Au cours de nos recherches, nous avons mené des études en collaboration avec les États-Unis et avec d'autres pays d'Europe. Aujourd'hui, il apparaît très clairement que les enfants qui grandissent dans un foyer de couples de lesbiennes ne sont pas différents de ceux qui grandissent dans une famille dite traditionnelle. Leur bien-être psychologique est tout à fait comparable, ainsi que leur développement en matière de genre. Il n'y a pas de différence qui tende à montrer que ce dernier soit affecté par le comportement des parents.

Plus récemment, nous nous sommes intéressés également aux familles homoparentales de pères gays. Souvent, les gens pensent que les enfants qui grandissent dans ces familles et sont éduqués par deux hommes s'en sortent moins bien. Une certaine stigmatisation s'attache également à ce genre de famille.

Nous avons étudié les couples gays qui ont adopté des enfants au Royaume-Uni. Dans un deuxième temps, avec des collègues des États-Unis, nous avons étudié les couples gays qui ont bénéficié de la GPA. Nous avons pu constater que, généralement, les enfants de ces familles s'en sortent très bien et ont de très bons rapports avec leurs pères. Cela va un peu à l'encontre de cette idée selon laquelle deux pères seraient moins bons parents qu'une une mère et un père, ou que deux mères.

Un problème que l'on peut tout de même noter est celui de la stigmatisation des enfants qui vivent dans une famille homoparentale. Cela se retrouve heureusement de moins en moins : les attitudes changent et c'est devenu quelque chose qui est plus facilement accepté. J'ajoute d'ailleurs que ce problème se situe non pas au niveau de la famille, mais plutôt de la réaction du monde extérieur.

Permettez-moi de me tourner maintenant vers la question des mères isolées par choix : il s'agit pour l'essentiel de femmes hétérosexuelles, qui se tournent vers l'insémination par donneur. L'on sait que les enfants de ces mères isolées s'en sortent généralement un peu moins bien que les enfants issus d'une famille où il y a deux parents. Mais ces problèmes sont moins directement liés au fait que la mère est isolée, qu'à des facteurs de nature un peu différente, tels que les problèmes financiers, éventuellement les désaccords qu'il a pu y avoir entre la femme et son ancien compagnon, ou son ancien mari, ou encore les problèmes de dépression maternelle.

Mais, en fait, ces facteurs de risque ne valent que dans très peu de cas, puisque ces femmes sont essentiellement des cadres qui approchent de la quarantaine et qui veulent un enfant simplement parce qu'elles estiment qu'elles n'ont plus beaucoup de temps devant elle. Généralement, ce sont des femmes qui ont une position sociale tout à fait bonne. Les facteurs de risque que j'ai énumérés ne s'observent donc pas si souvent que cela.
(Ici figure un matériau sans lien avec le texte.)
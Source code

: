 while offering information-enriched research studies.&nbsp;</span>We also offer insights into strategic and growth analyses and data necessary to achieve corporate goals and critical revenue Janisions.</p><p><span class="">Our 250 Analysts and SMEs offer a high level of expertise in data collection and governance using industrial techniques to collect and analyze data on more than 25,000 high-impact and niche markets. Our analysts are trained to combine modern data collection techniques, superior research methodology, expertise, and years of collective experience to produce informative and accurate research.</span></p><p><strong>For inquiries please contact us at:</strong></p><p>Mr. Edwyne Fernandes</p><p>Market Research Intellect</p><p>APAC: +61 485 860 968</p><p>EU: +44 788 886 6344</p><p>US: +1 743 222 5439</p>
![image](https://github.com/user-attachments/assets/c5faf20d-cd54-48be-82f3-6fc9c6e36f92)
Il y a beaucoup moins de recherches sur les enfants de mères isolées par choix, beaucoup moins que sur les enfants de couples de lesbiennes. Mais nous avons mené quelques études à Cambridge ; d'après ce que nous avons pu voir, les relations au sein de ces familles monoparentales étaient plutôt bonnes et les enfants se portaient plutôt bien.

Pour conclure, je dirais que notre recherche a pu démontrer que ce qui est important, c'est la qualité des relations à l'intérieur des familles, beaucoup plus que la structure de ces familles ou le nombre de parents que peut avoir un enfant. Le sexe, l'orientation sexuelle des parents, tout cela compte moins que les relations au sein de la famille. Il faut en effet bien se souvenir qu'il s'agit d'enfants qui ont été vraiment désirés ; ils ne sont pas arrivés là par accident et leurs parents sont très aimants et extrêmement proches d'eux. Les couples gays concernés notamment sont des couples en général extrêmement stables : il n'est pas rare que ces personnes aient vécu ensemble pendant une vingtaine d'années avant d'avoir un enfant. Ces couples répondent donc clairement aux critères qui nous paraissent les plus importants, à savoir la stabilité, la sécurité, la chaleur et la qualité de communication.